● TASK DIRECTIONS: Repeat exactly the line that contains "a custom pipeline" and every line below it to the end of the material, omitting all others.

● INFORMATION:
────────────────

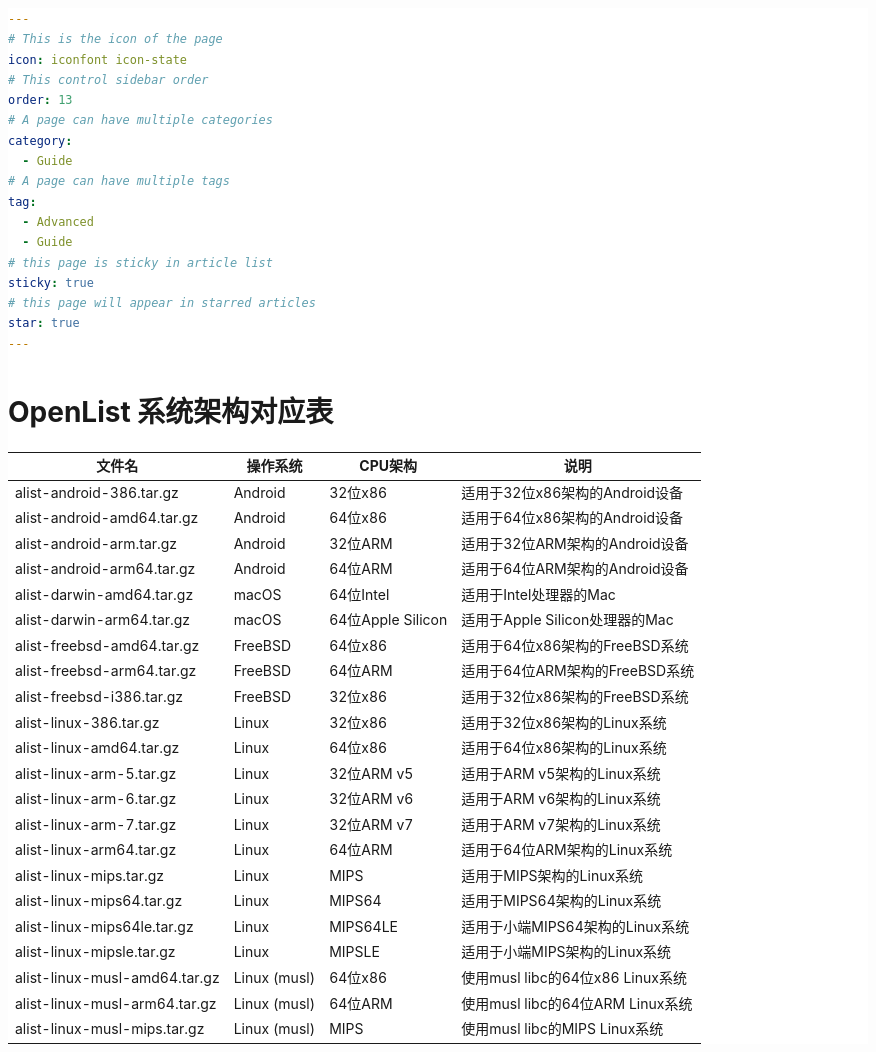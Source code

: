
 ```yaml
---
# This is the icon of the page
icon: iconfont icon-state
# This control sidebar order
order: 13
# A page can have multiple categories
category:
  - Guide
# A page can have multiple tags
tag:
  - Advanced
  - Guide
# this page is sticky in article list
sticky: true
# this page will appear in starred articles
star: true
---
```



# OpenList 系统架构对应表

| 文件名 | 操作系统 | CPU架构 | 说明 |
|--------|----------|---------|------|
| alist-android-386.tar.gz | Android | 32位x86 | 适用于32位x86架构的Android设备 |
| alist-android-amd64.tar.gz | Android | 64位x86 | 适用于64位x86架构的Android设备 |
| alist-android-arm.tar.gz | Android | 32位ARM | 适用于32位ARM架构的Android设备 |
| alist-android-arm64.tar.gz | Android | 64位ARM | 适用于64位ARM架构的Android设备 |
| alist-darwin-amd64.tar.gz | macOS | 64位Intel | 适用于Intel处理器的Mac |
| alist-darwin-arm64.tar.gz | macOS | 64位Apple Silicon | 适用于Apple Silicon处理器的Mac |
| alist-freebsd-amd64.tar.gz | FreeBSD | 64位x86 | 适用于64位x86架构的FreeBSD系统 |
| alist-freebsd-arm64.tar.gz | FreeBSD | 64位ARM | 适用于64位ARM架构的FreeBSD系统 |
| alist-freebsd-i386.tar.gz | FreeBSD | 32位x86 | 适用于32位x86架构的FreeBSD系统 |
| alist-linux-386.tar.gz | Linux | 32位x86 | 适用于32位x86架构的Linux系统 |
| alist-linux-amd64.tar.gz | Linux | 64位x86 | 适用于64位x86架构的Linux系统 |
| alist-linux-arm-5.tar.gz | Linux | 32位ARM v5 | 适用于ARM v5架构的Linux系统 |
| alist-linux-arm-6.tar.gz | Linux | 32位ARM v6 | 适用于ARM v6架构的Linux系统 |
| alist-linux-arm-7.tar.gz | Linux | 32位ARM v7 | 适用于ARM v7架构的Linux系统 |
| alist-linux-arm64.tar.gz | Linux | 64位ARM | 适用于64位ARM架构的Linux系统 |
| alist-linux-mips.tar.gz | Linux | MIPS | 适用于MIPS架构的Linux系统 |
| alist-linux-mips64.tar.gz | Linux | MIPS64 | 适用于MIPS64架构的Linux系统 |
| alist-linux-mips64le.tar.gz | Linux | MIPS64LE | 适用于小端MIPS64架构的Linux系统 |
| alist-linux-mipsle.tar.gz | Linux | MIPSLE | 适用于小端MIPS架构的Linux系统 |
| alist-linux-musl-amd64.tar.gz | Linux (musl) | 64位x86 | 使用musl libc的64位x86 Linux系统 |
| alist-linux-musl-arm64.tar.gz | Linux (musl) | 64位ARM | 使用musl libc的64位ARM Linux系统 |
| alist-linux-musl-mips.tar.gz | Linux (musl) | MIPS | 使用musl libc的MIPS Linux系统 |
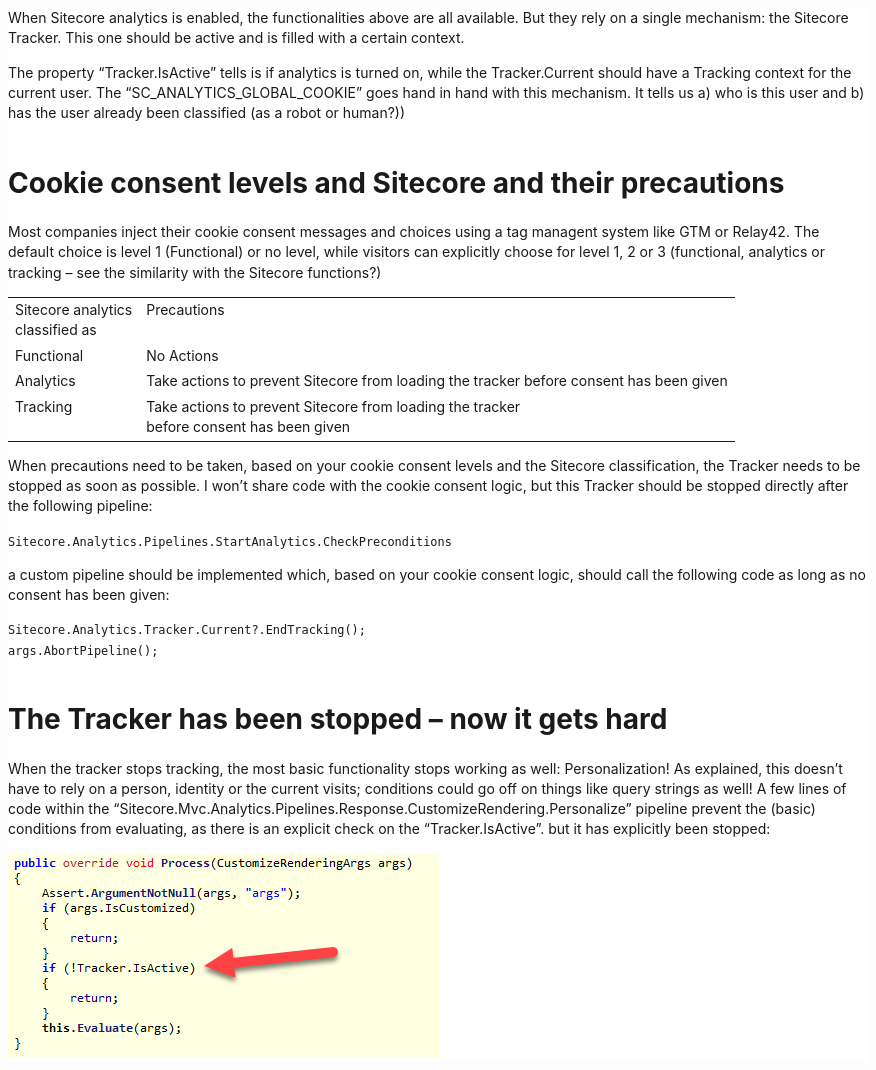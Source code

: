 When Sitecore analytics is enabled, the functionalities above are all available. But they rely on a single mechanism: the Sitecore Tracker. This one should be active and is filled with a certain context.

The property “Tracker.IsActive” tells is if analytics is turned on, while the Tracker.Current should have a Tracking context for the current user. The “SC_ANALYTICS_GLOBAL_COOKIE” goes hand in hand with this mechanism. It tells us a) who is this user and b) has the user already been classified (as a robot or human?))

# Cookie consent levels and Sitecore and their precautions

Most companies inject their cookie consent messages and choices using a tag managent system like GTM or Relay42. The default choice is level 1 (Functional) or no level, while visitors can explicitly choose for level 1, 2 or 3 (functional, analytics or tracking – see the similarity with the Sitecore functions?)

<table class="wp-block-table is-style-regular"><tbody><tr><td>Sitecore analytics<br>classified as</td><td>Precautions</td></tr><tr><td>Functional</td><td>No Actions</td></tr><tr><td>Analytics</td><td>Take actions to prevent Sitecore from loading the tracker before consent has been given</td></tr><tr><td>Tracking</td><td>Take actions to prevent Sitecore from loading the tracker<br>before consent has been given</td></tr></tbody></table>

When precautions need to be taken, based on your cookie consent levels and the Sitecore classification, the Tracker needs to be stopped as soon as possible. I won’t share code with the cookie consent logic, but this Tracker should be stopped directly after the following pipeline:

```
Sitecore.Analytics.Pipelines.StartAnalytics.CheckPreconditions
```

a custom pipeline should be implemented which, based on your cookie consent logic, should call the following code as long as no consent has been given:

```
Sitecore.Analytics.Tracker.Current?.EndTracking();
args.AbortPipeline();
```

# The Tracker has been stopped – now it gets hard

When the tracker stops tracking, the most basic functionality stops working as well: Personalization! As explained, this doesn’t have to rely on a person, identity or the current visits; conditions could go off on things like query strings as well! A few lines of code within the “Sitecore.Mvc.Analytics.Pipelines.Response.CustomizeRendering.Personalize” pipeline prevent the (basic) conditions from evaluating, as there is an explicit check on the “Tracker.IsActive”. but it has explicitly been stopped:

![](images/image-1.png)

────────────────

● ANSWER TO THE EXERCISE:
a custom pipeline should be implemented which, based on your cookie consent logic, should call the following code as long as no consent has been given:

```
Sitecore.Analytics.Tracker.Current?.EndTracking();
args.AbortPipeline();
```

# The Tracker has been stopped – now it gets hard

When the tracker stops tracking, the most basic functionality stops working as well: Personalization! As explained, this doesn’t have to rely on a person, identity or the current visits; conditions could go off on things like query strings as well! A few lines of code within the “Sitecore.Mvc.Analytics.Pipelines.Response.CustomizeRendering.Personalize” pipeline prevent the (basic) conditions from evaluating, as there is an explicit check on the “Tracker.IsActive”. but it has explicitly been stopped:

![](images/image-1.png)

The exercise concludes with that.